How much carbon pollution is in your product? Muir AI raises $3.25M seed to answer that question

Apple made some waves when it said that the newest Apple Watch would be carbon-neutral, which is not an insignificant feat, given that the company sold over 50 million smartwatches last year.

But at the same time, Apple brought in almost $400 billion in revenue last year. It has plenty of money to study the impact its products have on the environment in great detail. And perhaps more importantly, it has the leverage required to demand the sort of changes that make a carbon-neutral hardware product possible.

So it’s reasonable to assume that smaller companies have a much harder time estimating the carbon footprint of their products. For most tangible products, everything from materials to manufacturing to distribution leaves a carbon footprint, and not all vendors report their emissions.

“The majority of a company’s emissions are within their supply chain — more than 70% for the average corporation,” Harris Chalat, co-founder and CEO of Muir AI, told TechCrunch+. “It’s the largest opportunity for reductions. But because the global supply chain is incredibly complex, these corporations don’t understand how to even go about beginning to reduce those emissions.”

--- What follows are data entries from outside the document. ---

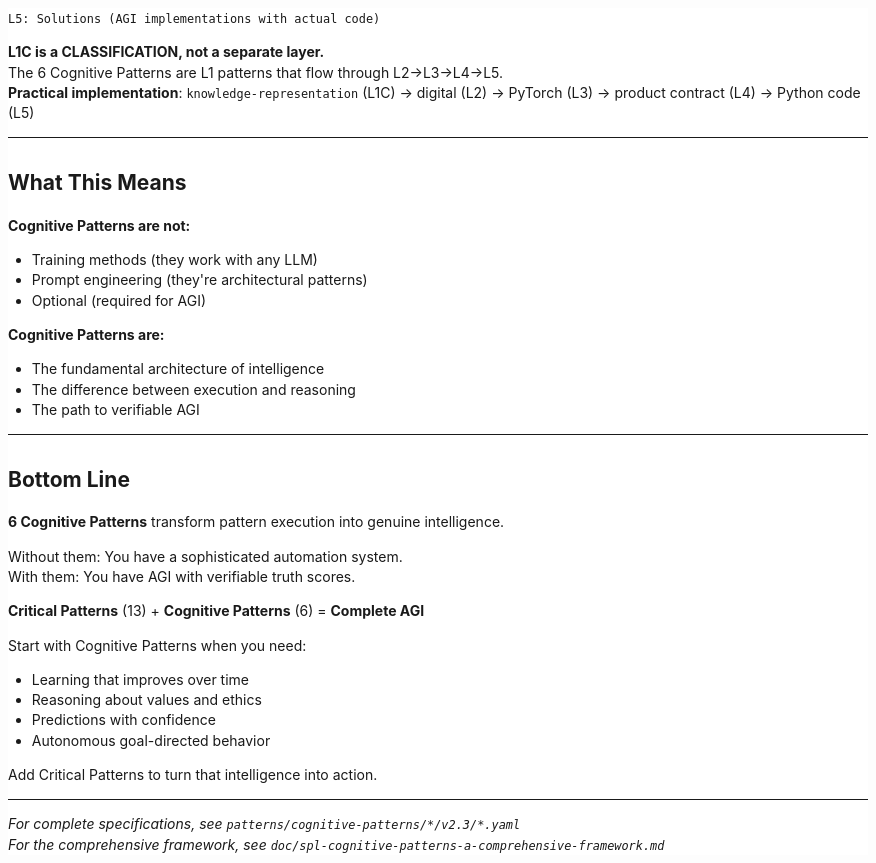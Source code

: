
 ```
L5: Solutions (AGI implementations with actual code)
```

**L1C is a CLASSIFICATION, not a separate layer.**  
The 6 Cognitive Patterns are L1 patterns that flow through L2→L3→L4→L5.  
**Practical implementation**: `knowledge-representation` (L1C) → digital (L2) → PyTorch (L3) → product contract (L4) → Python code (L5)

---

## What This Means

**Cognitive Patterns are not:**
- Training methods (they work with any LLM)
- Prompt engineering (they're architectural patterns)
- Optional (required for AGI)

**Cognitive Patterns are:**
- The fundamental architecture of intelligence
- The difference between execution and reasoning
- The path to verifiable AGI

---

## Bottom Line

**6 Cognitive Patterns** transform pattern execution into genuine intelligence.

Without them: You have a sophisticated automation system.  
With them: You have AGI with verifiable truth scores.

**Critical Patterns** (13) + **Cognitive Patterns** (6) = **Complete AGI**

Start with Cognitive Patterns when you need:
- Learning that improves over time
- Reasoning about values and ethics
- Predictions with confidence
- Autonomous goal-directed behavior

Add Critical Patterns to turn that intelligence into action.

---

*For complete specifications, see `patterns/cognitive-patterns/*/v2.3/*.yaml`*  
*For the comprehensive framework, see `doc/spl-cognitive-patterns-a-comprehensive-framework.md`*
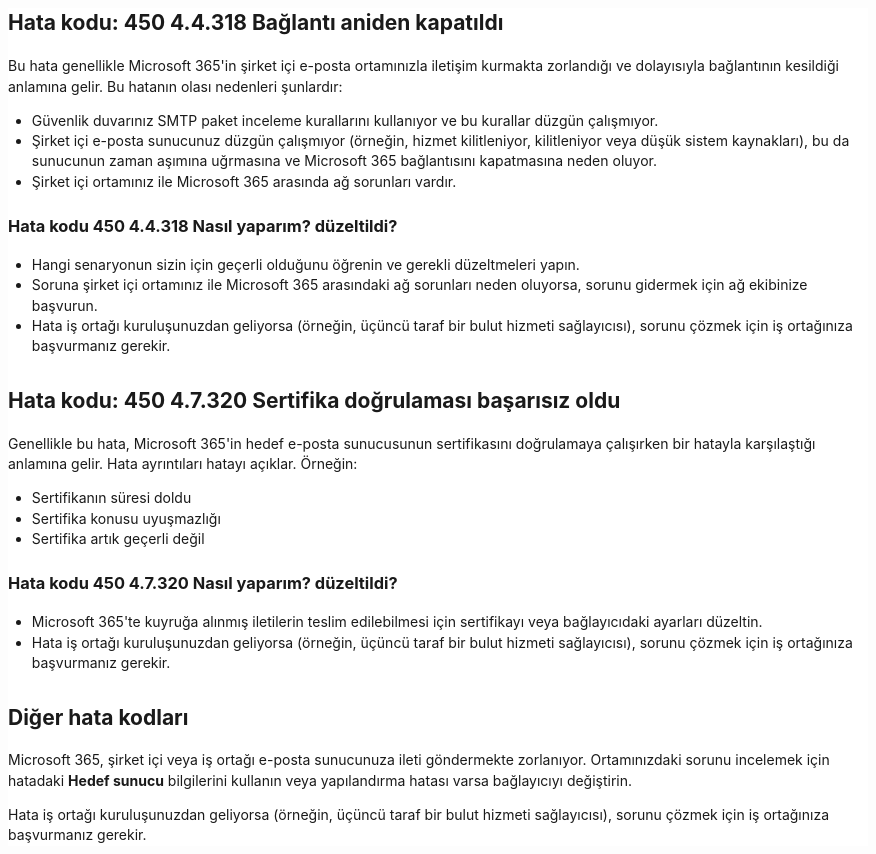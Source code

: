 ## <a name="error-code-450-44318-connection-was-closed-abruptly"></a>Hata kodu: 450 4.4.318 Bağlantı aniden kapatıldı

Bu hata genellikle Microsoft 365'in şirket içi e-posta ortamınızla iletişim kurmakta zorlandığı ve dolayısıyla bağlantının kesildiği anlamına gelir. Bu hatanın olası nedenleri şunlardır:

- Güvenlik duvarınız SMTP paket inceleme kurallarını kullanıyor ve bu kurallar düzgün çalışmıyor.
- Şirket içi e-posta sunucunuz düzgün çalışmıyor (örneğin, hizmet kilitleniyor, kilitleniyor veya düşük sistem kaynakları), bu da sunucunun zaman aşımına uğrmasına ve Microsoft 365 bağlantısını kapatmasına neden oluyor.
- Şirket içi ortamınız ile Microsoft 365 arasında ağ sorunları vardır.

### <a name="how-do-i-fix-error-code-450-44318"></a>Hata kodu 450 4.4.318 Nasıl yaparım? düzeltildi?

- Hangi senaryonun sizin için geçerli olduğunu öğrenin ve gerekli düzeltmeleri yapın.
- Soruna şirket içi ortamınız ile Microsoft 365 arasındaki ağ sorunları neden oluyorsa, sorunu gidermek için ağ ekibinize başvurun.
- Hata iş ortağı kuruluşunuzdan geliyorsa (örneğin, üçüncü taraf bir bulut hizmeti sağlayıcısı), sorunu çözmek için iş ortağınıza başvurmanız gerekir.

## <a name="error-code-450-47320-certificate-validation-failed"></a>Hata kodu: 450 4.7.320 Sertifika doğrulaması başarısız oldu

Genellikle bu hata, Microsoft 365'in hedef e-posta sunucusunun sertifikasını doğrulamaya çalışırken bir hatayla karşılaştığı anlamına gelir. Hata ayrıntıları hatayı açıklar. Örneğin:

- Sertifikanın süresi doldu
- Sertifika konusu uyuşmazlığı
- Sertifika artık geçerli değil

### <a name="how-do-i-fix-error-code-450-47320"></a>Hata kodu 450 4.7.320 Nasıl yaparım? düzeltildi?

- Microsoft 365'te kuyruğa alınmış iletilerin teslim edilebilmesi için sertifikayı veya bağlayıcıdaki ayarları düzeltin.
- Hata iş ortağı kuruluşunuzdan geliyorsa (örneğin, üçüncü taraf bir bulut hizmeti sağlayıcısı), sorunu çözmek için iş ortağınıza başvurmanız gerekir.

## <a name="other-error-codes"></a>Diğer hata kodları

Microsoft 365, şirket içi veya iş ortağı e-posta sunucunuza ileti göndermekte zorlanıyor. Ortamınızdaki sorunu incelemek için hatadaki **Hedef sunucu** bilgilerini kullanın veya yapılandırma hatası varsa bağlayıcıyı değiştirin.

Hata iş ortağı kuruluşunuzdan geliyorsa (örneğin, üçüncü taraf bir bulut hizmeti sağlayıcısı), sorunu çözmek için iş ortağınıza başvurmanız gerekir.
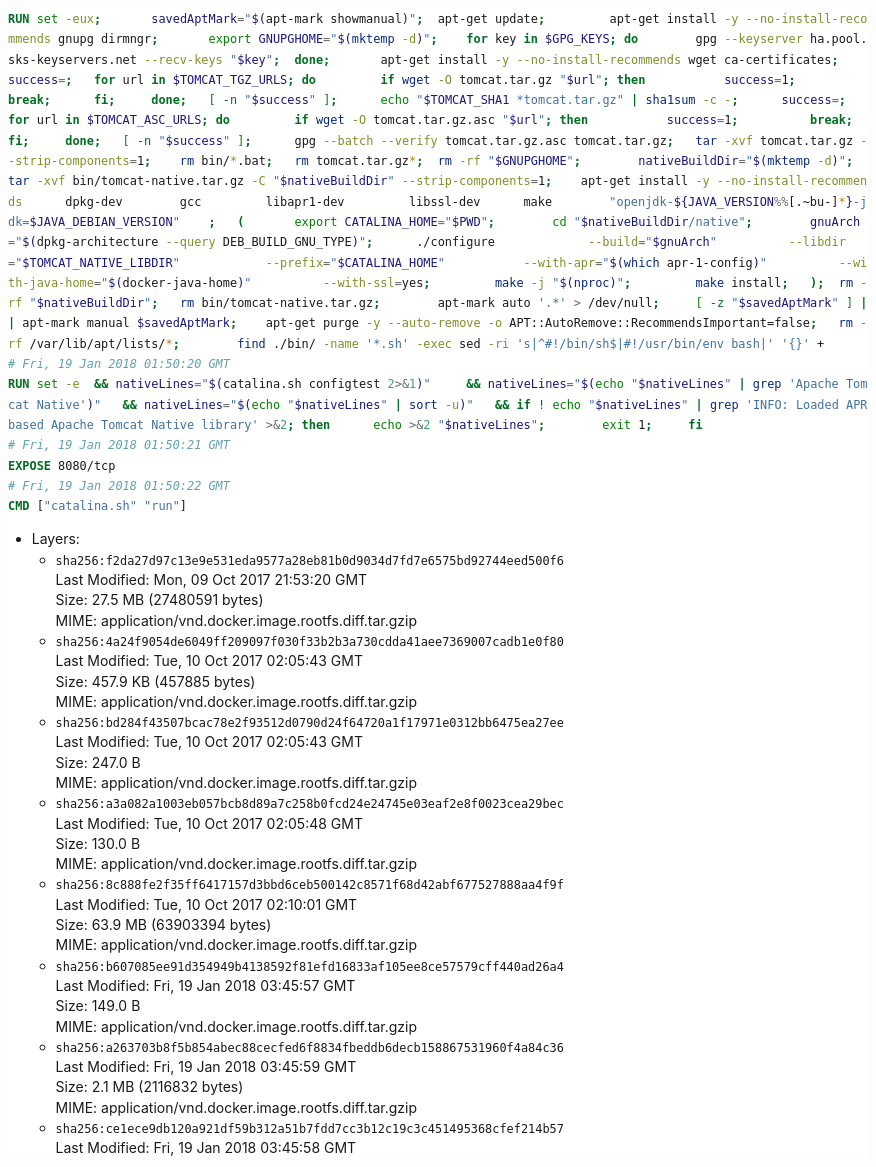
 ```dockerfile
RUN set -eux; 		savedAptMark="$(apt-mark showmanual)"; 	apt-get update; 		apt-get install -y --no-install-recommends gnupg dirmngr; 		export GNUPGHOME="$(mktemp -d)"; 	for key in $GPG_KEYS; do 		gpg --keyserver ha.pool.sks-keyservers.net --recv-keys "$key"; 	done; 		apt-get install -y --no-install-recommends wget ca-certificates; 		success=; 	for url in $TOMCAT_TGZ_URLS; do 		if wget -O tomcat.tar.gz "$url"; then 			success=1; 			break; 		fi; 	done; 	[ -n "$success" ]; 		echo "$TOMCAT_SHA1 *tomcat.tar.gz" | sha1sum -c -; 		success=; 	for url in $TOMCAT_ASC_URLS; do 		if wget -O tomcat.tar.gz.asc "$url"; then 			success=1; 			break; 		fi; 	done; 	[ -n "$success" ]; 		gpg --batch --verify tomcat.tar.gz.asc tomcat.tar.gz; 	tar -xvf tomcat.tar.gz --strip-components=1; 	rm bin/*.bat; 	rm tomcat.tar.gz*; 	rm -rf "$GNUPGHOME"; 		nativeBuildDir="$(mktemp -d)"; 	tar -xvf bin/tomcat-native.tar.gz -C "$nativeBuildDir" --strip-components=1; 	apt-get install -y --no-install-recommends 		dpkg-dev 		gcc 		libapr1-dev 		libssl-dev 		make 		"openjdk-${JAVA_VERSION%%[.~bu-]*}-jdk=$JAVA_DEBIAN_VERSION" 	; 	( 		export CATALINA_HOME="$PWD"; 		cd "$nativeBuildDir/native"; 		gnuArch="$(dpkg-architecture --query DEB_BUILD_GNU_TYPE)"; 		./configure 			--build="$gnuArch" 			--libdir="$TOMCAT_NATIVE_LIBDIR" 			--prefix="$CATALINA_HOME" 			--with-apr="$(which apr-1-config)" 			--with-java-home="$(docker-java-home)" 			--with-ssl=yes; 		make -j "$(nproc)"; 		make install; 	); 	rm -rf "$nativeBuildDir"; 	rm bin/tomcat-native.tar.gz; 		apt-mark auto '.*' > /dev/null; 	[ -z "$savedAptMark" ] || apt-mark manual $savedAptMark; 	apt-get purge -y --auto-remove -o APT::AutoRemove::RecommendsImportant=false; 	rm -rf /var/lib/apt/lists/*; 		find ./bin/ -name '*.sh' -exec sed -ri 's|^#!/bin/sh$|#!/usr/bin/env bash|' '{}' +
# Fri, 19 Jan 2018 01:50:20 GMT
RUN set -e 	&& nativeLines="$(catalina.sh configtest 2>&1)" 	&& nativeLines="$(echo "$nativeLines" | grep 'Apache Tomcat Native')" 	&& nativeLines="$(echo "$nativeLines" | sort -u)" 	&& if ! echo "$nativeLines" | grep 'INFO: Loaded APR based Apache Tomcat Native library' >&2; then 		echo >&2 "$nativeLines"; 		exit 1; 	fi
# Fri, 19 Jan 2018 01:50:21 GMT
EXPOSE 8080/tcp
# Fri, 19 Jan 2018 01:50:22 GMT
CMD ["catalina.sh" "run"]
```

-	Layers:
	-	`sha256:f2da27d97c13e9e531eda9577a28eb81b0d9034d7fd7e6575bd92744eed500f6`  
		Last Modified: Mon, 09 Oct 2017 21:53:20 GMT  
		Size: 27.5 MB (27480591 bytes)  
		MIME: application/vnd.docker.image.rootfs.diff.tar.gzip
	-	`sha256:4a24f9054de6049ff209097f030f33b2b3a730cdda41aee7369007cadb1e0f80`  
		Last Modified: Tue, 10 Oct 2017 02:05:43 GMT  
		Size: 457.9 KB (457885 bytes)  
		MIME: application/vnd.docker.image.rootfs.diff.tar.gzip
	-	`sha256:bd284f43507bcac78e2f93512d0790d24f64720a1f17971e0312bb6475ea27ee`  
		Last Modified: Tue, 10 Oct 2017 02:05:43 GMT  
		Size: 247.0 B  
		MIME: application/vnd.docker.image.rootfs.diff.tar.gzip
	-	`sha256:a3a082a1003eb057bcb8d89a7c258b0fcd24e24745e03eaf2e8f0023cea29bec`  
		Last Modified: Tue, 10 Oct 2017 02:05:48 GMT  
		Size: 130.0 B  
		MIME: application/vnd.docker.image.rootfs.diff.tar.gzip
	-	`sha256:8c888fe2f35ff6417157d3bbd6ceb500142c8571f68d42abf677527888aa4f9f`  
		Last Modified: Tue, 10 Oct 2017 02:10:01 GMT  
		Size: 63.9 MB (63903394 bytes)  
		MIME: application/vnd.docker.image.rootfs.diff.tar.gzip
	-	`sha256:b607085ee91d354949b4138592f81efd16833af105ee8ce57579cff440ad26a4`  
		Last Modified: Fri, 19 Jan 2018 03:45:57 GMT  
		Size: 149.0 B  
		MIME: application/vnd.docker.image.rootfs.diff.tar.gzip
	-	`sha256:a263703b8f5b854abec88cecfed6f8834fbeddb6decb158867531960f4a84c36`  
		Last Modified: Fri, 19 Jan 2018 03:45:59 GMT  
		Size: 2.1 MB (2116832 bytes)  
		MIME: application/vnd.docker.image.rootfs.diff.tar.gzip
	-	`sha256:ce1ece9db120a921df59b312a51b7fdd7cc3b12c19c3c451495368cfef214b57`  
		Last Modified: Fri, 19 Jan 2018 03:45:58 GMT  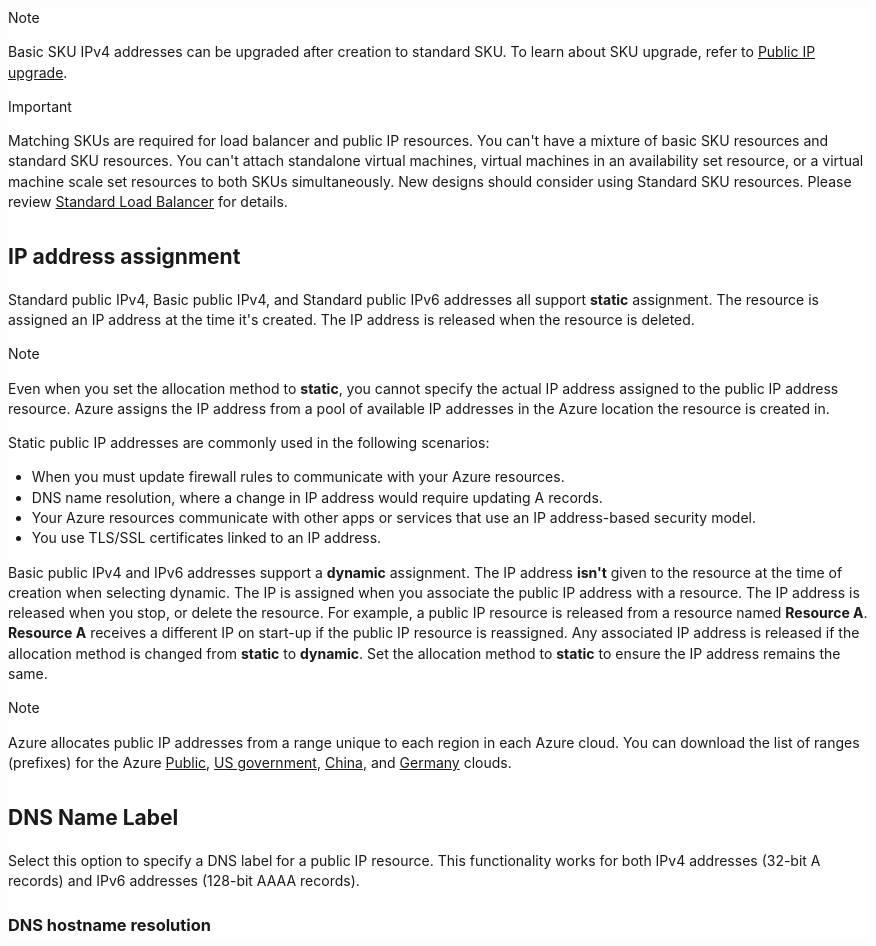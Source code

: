 > [!NOTE]
> Basic SKU IPv4 addresses can be upgraded after creation to standard SKU.  To learn about SKU upgrade, refer to [Public IP upgrade](./public-ip-upgrade-portal.md).

>[!IMPORTANT]
> Matching SKUs are required for load balancer and public IP resources. You can't have a mixture of basic SKU resources and standard SKU resources. You can't attach standalone virtual machines, virtual machines in an availability set resource, or a virtual machine scale set resources to both SKUs simultaneously.  New designs should consider using Standard SKU resources.  Please review [Standard Load Balancer](../load-balancer/load-balancer-overview.md?toc=%2fazure%2fvirtual-network%2ftoc.json) for details.

## IP address assignment

 Standard public IPv4, Basic public IPv4, and Standard public IPv6 addresses all support **static** assignment.  The resource is assigned an IP address at the time it's created. The IP address is released when the resource is deleted.  

> [!NOTE]
> Even when you set the allocation method to **static**, you cannot specify the actual IP address assigned to the public IP address resource. Azure assigns the IP address from a pool of available IP addresses in the Azure location the resource is created in.
>

Static public IP addresses are commonly used in the following scenarios:

* When you must update firewall rules to communicate with your Azure resources.
* DNS name resolution, where a change in IP address would require updating A records.
* Your Azure resources communicate with other apps or services that use an IP address-based security model.
* You use TLS/SSL certificates linked to an IP address.

Basic public IPv4 and IPv6 addresses support a **dynamic** assignment.  The IP address **isn't** given to the resource at the time of creation when selecting dynamic.  The IP is assigned when you associate the public IP address with a resource. The IP address is released when you stop, or delete the resource.   For example, a public IP resource is released from a resource named **Resource A**. **Resource A** receives a different IP on start-up if the public IP resource is reassigned. Any associated IP address is released if the allocation method is changed from **static** to **dynamic**. Set the allocation method to **static** to ensure the IP address remains the same.

> [!NOTE]
> Azure allocates public IP addresses from a range unique to each region in each Azure cloud. You can download the list of ranges (prefixes) for the Azure [Public](https://www.microsoft.com/download/details.aspx?id=56519), [US government](https://www.microsoft.com/download/details.aspx?id=57063), [China](https://www.microsoft.com/download/details.aspx?id=57062), and [Germany](https://www.microsoft.com/download/details.aspx?id=57064) clouds.
>

## DNS Name Label

Select this option to specify a DNS label for a public IP resource. This functionality works for both IPv4 addresses (32-bit A records) and IPv6 addresses (128-bit AAAA records).

### DNS hostname resolution
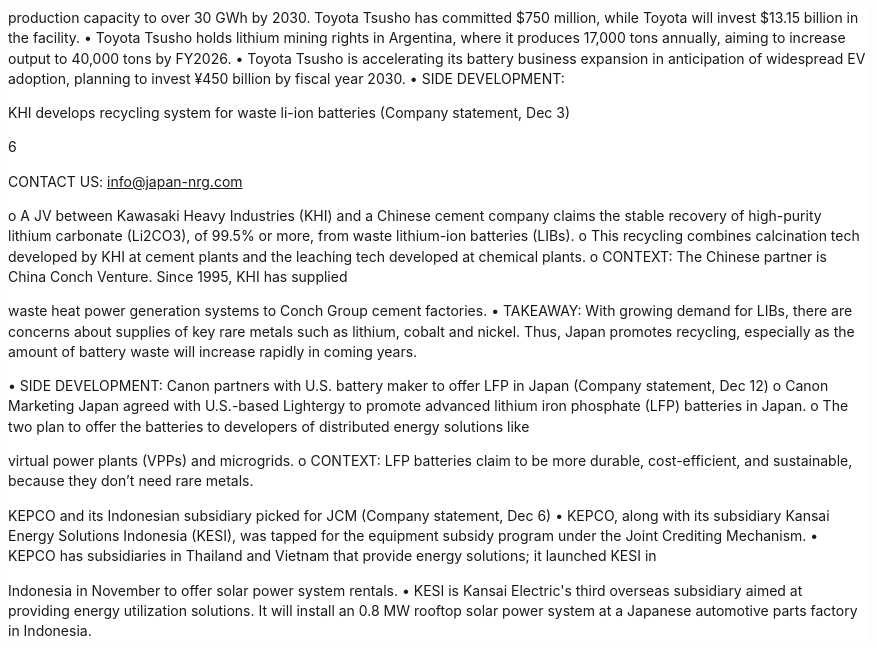production capacity to over 30 GWh by 2030. Toyota Tsusho has committed $750 million, while
Toyota will invest $13.15 billion in the facility.
•  Toyota Tsusho holds lithium mining rights in Argentina, where it produces 17,000 tons annually,
aiming to increase output to 40,000 tons by FY2026.
•  Toyota Tsusho is accelerating its battery business expansion in anticipation of widespread EV
adoption, planning to invest ¥450 billion by fiscal year 2030.
•  SIDE DEVELOPMENT:

KHI develops recycling system for waste li-ion batteries
(Company statement, Dec 3)



6



CONTACT  US: info@japan-nrg.com

o  A JV between Kawasaki Heavy Industries (KHI) and a Chinese cement company claims
the stable recovery of high-purity lithium carbonate (Li2CO3), of 99.5% or more, from
waste lithium-ion batteries (LIBs).
o  This recycling combines calcination tech developed by KHI at cement plants and the
leaching tech developed at chemical plants.
o  CONTEXT: The Chinese partner is China Conch Venture. Since 1995, KHI has supplied

waste heat power generation systems to Conch Group cement factories.
• TAKEAWAY: With growing demand for LIBs, there are concerns about supplies of key rare metals such as
lithium, cobalt and nickel. Thus, Japan promotes recycling, especially as the amount of battery waste will
increase rapidly in coming years.

•  SIDE DEVELOPMENT:
Canon partners with U.S. battery maker to offer LFP in Japan
(Company statement, Dec 12)
o  Canon Marketing Japan agreed with U.S.-based Lightergy to promote advanced lithium
iron phosphate (LFP) batteries in Japan.
o  The two plan to offer the batteries to developers of distributed energy solutions like

virtual power plants (VPPs) and microgrids.
o  CONTEXT: LFP batteries claim to be more durable, cost-efficient, and sustainable,
because they don’t need rare metals.



KEPCO and its Indonesian subsidiary picked for JCM
(Company statement, Dec 6)
•  KEPCO, along with its subsidiary Kansai Energy Solutions Indonesia (KESI), was tapped for the
equipment subsidy program under the Joint Crediting Mechanism.
•  KEPCO has subsidiaries in Thailand and Vietnam that provide energy solutions; it launched KESI in

Indonesia in November to offer solar power system rentals.
•  KESI is Kansai Electric's third overseas subsidiary aimed at providing energy utilization solutions. It
will install an 0.8 MW rooftop solar power system at a Japanese automotive parts factory in
Indonesia.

Getting a handle on supply chain emissions — also known as Scope 3 emissions — is by far the most complex part of this problem. Companies don’t exert any direct control over such emissions. They can ask nicely or they can have their contracts require vendors to supply auditable emissions data, but most companies don’t have the sort of leverage over suppliers that Apple does to accomplish that.

What’s more, an expert can take several months to perform a life cycle analysis on a single product. If there ever was a business problem crying out for a software solution, it’s this.

Muir AI hopes to be that solution. The startup works with companies to understand their supply chains and glean what data it can from them. If that data is unavailable, Muir AI uses the information in their databases combined with clues from the rest of the customer’s supply chain to make “probabilistic” assumptions about the carbon impact of the component, said Peter Williams, the company’s CTO.

Artificial intelligence comes in at a few points, Williams said. One is in the “product-breakdown stage,” in which the company virtually disassembles the product into components and materials to create a map of the supply chain. It also uses generative AI to fill in some of the gaps.

Much of Muir AI’s data comes from open repositories on the web, peer-reviewed journal articles, and from customers themselves. But where data is missing or where they want to validate something, they’ll go ahead and study satellite imagery of the facilities that produce a component.

“When we do know the actual physical location that a good is being manufactured or produced at, such as the actual factory, we use satellite imagery to extract relevant details about that facility that we then feed into our estimation model,” Williams. said.

For example, the company might look for on-site renewable power or a factory’s smokestack, which can give clues about its fuel source. They also look for clues about factory utilization rates. Williams didn’t go into detail about this, but clues might include things like the number of trucks at loading docks or cars in an employee parking lot.

“That allows us to get a more nuanced, more accurate estimate of the emissions that are associated with that step,” he said.

No estimate is perfect, of course, so Muir AI intends to give customers details on the uncertainty around its figures. It also plans to help customers trace where the biggest sources of error are in their supply chains.

Muir AI has raised a $3.25 million seed round led by Base10 Partners, the company exclusively told TechCrunch+. Existing investors Madrona Venture Labs and Soma Capital joined. The round will fund the technical and business development parts of the company.

For sustainability executives — or more realistically, for their teams — such software promises to be a boon for productivity. Software like Muir’s should deliver on AI’s promise to augment existing jobs rather than replace them, though that’s partially because “life cycle analyst” isn’t a booming job title yet.

Like with any seed-stage company, it’s still too early to say whether Muir will deliver. But a lot of the company’s success will depend on how trustworthy its data is. Data that comes from probability-based models should be on firmer ground. After all, humanity has decades of experience with such models and generally understands how they work and their limitations.

AI is trickier. In some cases, we have good confidence in its results. In others, we don’t know why a model spat something out. Conveying that uncertainty and doing so transparently should help Muir AI build customer trust.